Accompanying her was Oliver Day on acoustic and lap steel guitar. The two of them have been a part of the Yes tribute band ‘Fragile’ for many years, and Oliver even performed us a solo rendition of ‘Mood for a Day’ which was performed immaculately.

A quick run to the bar, and then Focus were up on stage, getting eased into the venue with a bit of heckling from the crowd – of course. Thijs whipped out his flute for a cheeky solo and we were on our way into the evening.

The stage setup was glorious, with a full Hammond organ and Leslie speaker

The band played a good spread of material from all over their discography, successfully covering most eras. What struck me straight away was that the band were tight and well-rehearsed. The majority of performed songs in the evening were long, and with no backing click to keep them in time, and it was up to the musicians themselves to keep things going. And they stuck through it, tempo change, after key change, after guitar solo.

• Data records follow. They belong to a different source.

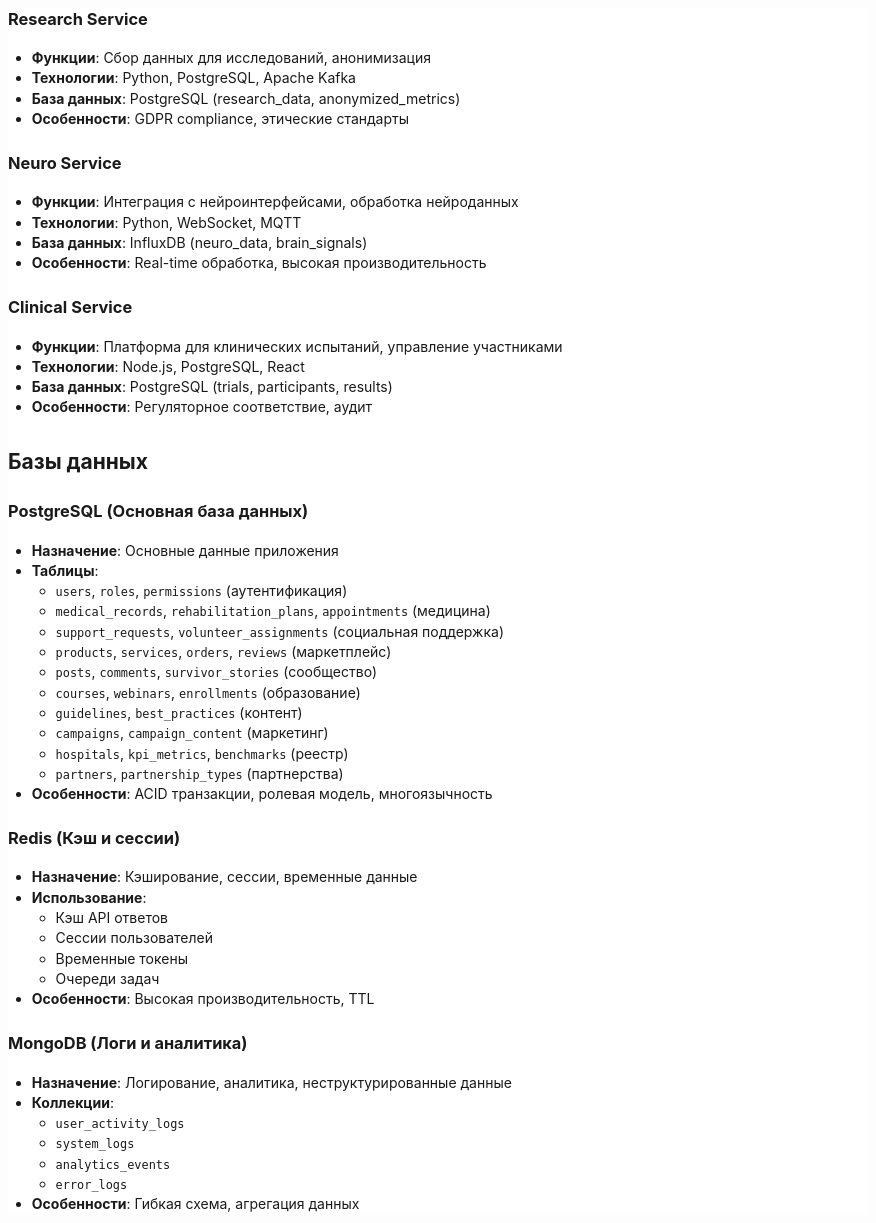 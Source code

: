 ### Research Service
- **Функции**: Сбор данных для исследований, анонимизация
- **Технологии**: Python, PostgreSQL, Apache Kafka
- **База данных**: PostgreSQL (research_data, anonymized_metrics)
- **Особенности**: GDPR compliance, этические стандарты

### Neuro Service
- **Функции**: Интеграция с нейроинтерфейсами, обработка нейроданных
- **Технологии**: Python, WebSocket, MQTT
- **База данных**: InfluxDB (neuro_data, brain_signals)
- **Особенности**: Real-time обработка, высокая производительность

### Clinical Service
- **Функции**: Платформа для клинических испытаний, управление участниками
- **Технологии**: Node.js, PostgreSQL, React
- **База данных**: PostgreSQL (trials, participants, results)
- **Особенности**: Регуляторное соответствие, аудит

## Базы данных

### PostgreSQL (Основная база данных)
- **Назначение**: Основные данные приложения
- **Таблицы**: 
  - `users`, `roles`, `permissions` (аутентификация)
  - `medical_records`, `rehabilitation_plans`, `appointments` (медицина)
  - `support_requests`, `volunteer_assignments` (социальная поддержка)
  - `products`, `services`, `orders`, `reviews` (маркетплейс)
  - `posts`, `comments`, `survivor_stories` (сообщество)
  - `courses`, `webinars`, `enrollments` (образование)
  - `guidelines`, `best_practices` (контент)
  - `campaigns`, `campaign_content` (маркетинг)
  - `hospitals`, `kpi_metrics`, `benchmarks` (реестр)
  - `partners`, `partnership_types` (партнерства)
- **Особенности**: ACID транзакции, ролевая модель, многоязычность

### Redis (Кэш и сессии)
- **Назначение**: Кэширование, сессии, временные данные
- **Использование**: 
  - Кэш API ответов
  - Сессии пользователей
  - Временные токены
  - Очереди задач
- **Особенности**: Высокая производительность, TTL

### MongoDB (Логи и аналитика)
- **Назначение**: Логирование, аналитика, неструктурированные данные
- **Коллекции**:
  - `user_activity_logs`
  - `system_logs`
  - `analytics_events`
  - `error_logs`
- **Особенности**: Гибкая схема, агрегация данных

There were plenty of opportunities throughout the set for the various members of the band to show showcase themselves, winding in and around the tracks of the evening. For me, I’d compare some of the styles of the longer tracks they chose to play as to being closer to jazz jams on top of shorter existing compositions, rather than explicitly structured short work of music – although that’s possibly because I’m not very familiar with the studio versions. Not yet anyway…

The band did a rendition of ‘Moving Waves’, the title track of the album – and turned it into a full band arrangement – supposedly for the first time. “If there are any mistakes, don’t blame us” – Thijs said before launching into this mellower song.

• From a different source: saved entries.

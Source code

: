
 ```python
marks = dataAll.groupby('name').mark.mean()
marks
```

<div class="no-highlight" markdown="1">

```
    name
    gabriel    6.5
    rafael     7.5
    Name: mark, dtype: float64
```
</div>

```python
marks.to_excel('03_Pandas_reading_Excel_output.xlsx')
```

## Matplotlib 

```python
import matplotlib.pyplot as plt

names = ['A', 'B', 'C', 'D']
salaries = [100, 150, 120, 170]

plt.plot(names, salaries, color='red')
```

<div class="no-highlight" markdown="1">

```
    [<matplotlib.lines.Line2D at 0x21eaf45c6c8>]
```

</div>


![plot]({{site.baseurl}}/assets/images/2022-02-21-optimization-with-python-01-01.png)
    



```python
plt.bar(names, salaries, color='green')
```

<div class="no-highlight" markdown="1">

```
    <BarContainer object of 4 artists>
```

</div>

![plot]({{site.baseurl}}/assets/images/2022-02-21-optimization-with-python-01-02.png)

A contrasting modern bass solo from Udo Pannekeet

They also played ‘Brother’ – dedicated to Bert Ruiter, a former bass player of the band whomst had died on the day of the gig. Bert played on most of the band’s albums in the 70s, so I can only imagine how tough that news was for the band to hear about such an old friend. It was a somber track for a somber moment of the evening, and the more I’m faced with my own mortality, the more dedications like these move me. I’m not crying, you’re crying.

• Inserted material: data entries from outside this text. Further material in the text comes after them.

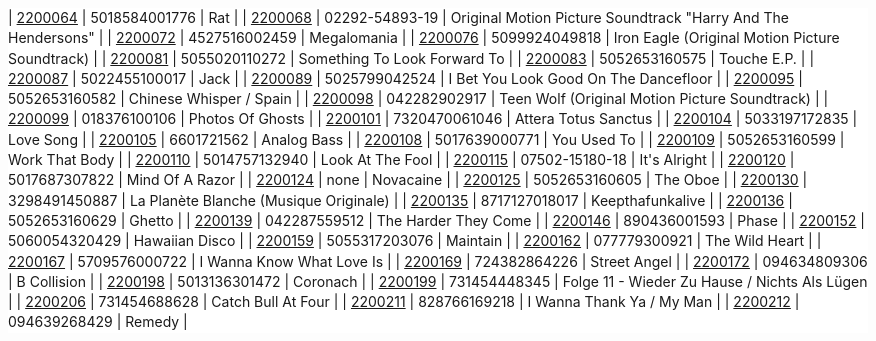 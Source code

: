 | [2200064](https://www.discogs.com/release/2200064) | 5018584001776 | Rat |
| [2200068](https://www.discogs.com/release/2200068) | 02292-54893-19 | Original Motion Picture Soundtrack "Harry And The Hendersons" |
| [2200072](https://www.discogs.com/release/2200072) | 4527516002459 | Megalomania |
| [2200076](https://www.discogs.com/release/2200076) | 5099924049818 | Iron Eagle (Original Motion Picture Soundtrack) |
| [2200081](https://www.discogs.com/release/2200081) | 5055020110272 | Something To Look Forward To |
| [2200083](https://www.discogs.com/release/2200083) | 5052653160575 | Touche E.P. |
| [2200087](https://www.discogs.com/release/2200087) | 5022455100017 | Jack |
| [2200089](https://www.discogs.com/release/2200089) | 5025799042524 | I Bet You Look Good On The Dancefloor |
| [2200095](https://www.discogs.com/release/2200095) | 5052653160582 | Chinese Whisper / Spain |
| [2200098](https://www.discogs.com/release/2200098) | 042282902917 | Teen Wolf (Original Motion Picture Soundtrack) |
| [2200099](https://www.discogs.com/release/2200099) | 018376100106 | Photos Of Ghosts |
| [2200101](https://www.discogs.com/release/2200101) | 7320470061046 | Attera Totus Sanctus |
| [2200104](https://www.discogs.com/release/2200104) | 5033197172835 | Love Song |
| [2200105](https://www.discogs.com/release/2200105) | 6601721562 | Analog Bass |
| [2200108](https://www.discogs.com/release/2200108) | 5017639000771 | You Used To |
| [2200109](https://www.discogs.com/release/2200109) | 5052653160599 | Work That Body |
| [2200110](https://www.discogs.com/release/2200110) | 5014757132940 | Look At The Fool |
| [2200115](https://www.discogs.com/release/2200115) | 07502-15180-18 | It's Alright |
| [2200120](https://www.discogs.com/release/2200120) | 5017687307822 | Mind Of A Razor |
| [2200124](https://www.discogs.com/release/2200124) | none | Novacaine |
| [2200125](https://www.discogs.com/release/2200125) | 5052653160605 | The Oboe |
| [2200130](https://www.discogs.com/release/2200130) | 3298491450887 | La Planète Blanche (Musique Originale) |
| [2200135](https://www.discogs.com/release/2200135) | 8717127018017 | Keepthafunkalive |
| [2200136](https://www.discogs.com/release/2200136) | 5052653160629 | Ghetto |
| [2200139](https://www.discogs.com/release/2200139) | 042287559512 | The Harder They Come |
| [2200146](https://www.discogs.com/release/2200146) | 890436001593 | Phase |
| [2200152](https://www.discogs.com/release/2200152) | 5060054320429 | Hawaiian Disco |
| [2200159](https://www.discogs.com/release/2200159) | 5055317203076 | Maintain |
| [2200162](https://www.discogs.com/release/2200162) | 077779300921 | The Wild Heart |
| [2200167](https://www.discogs.com/release/2200167) | 5709576000722 | I Wanna Know What Love Is |
| [2200169](https://www.discogs.com/release/2200169) | 724382864226 | Street Angel |
| [2200172](https://www.discogs.com/release/2200172) | 094634809306 | B Collision |
| [2200198](https://www.discogs.com/release/2200198) | 5013136301472 | Coronach |
| [2200199](https://www.discogs.com/release/2200199) | 731454448345 | Folge 11 - Wieder Zu Hause / Nichts Als Lügen |
| [2200206](https://www.discogs.com/release/2200206) | 731454688628 | Catch Bull At Four |
| [2200211](https://www.discogs.com/release/2200211) | 828766169218 | I Wanna Thank Ya / My Man |
| [2200212](https://www.discogs.com/release/2200212) | 094639268429 | Remedy |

To finish off with, Focus played the big boy song – ‘Hocus Pocus’.Β  Thijs continued his yodelling streak, flute solos, and we were also granted a 10 (yes 10!) minute drum solo from Pierre. I was genuinely astonished he didn’t have a heart attack. At 76 years of age – he absolutely blew the roof off with his playing. Packed full of energy, creative rhythms, and sweat flying across the first few rows of the audience – this was something I wasn’t expecting to see this evening. Genuinely, maybe one of the greatest drum solos I’ve ever seen live – and I was stood right at the front of the venue to take it all in.

10 whole minutes of Pierre slaying behind the kit

With the band introductions done, thanks to the sound engineer, and merch desk, the band slid in another round of ‘Hocus Pocus’ before a cheeky encore.

I’m so glad I get to see these prog legends once more at the Prognosis festival in the Netherlands next month. Some of these classic bands aren’t going to be around much longer, so if you get the opportunity to see Focus live, make sure to take it. You certainly won’t regret your decision to see these legends!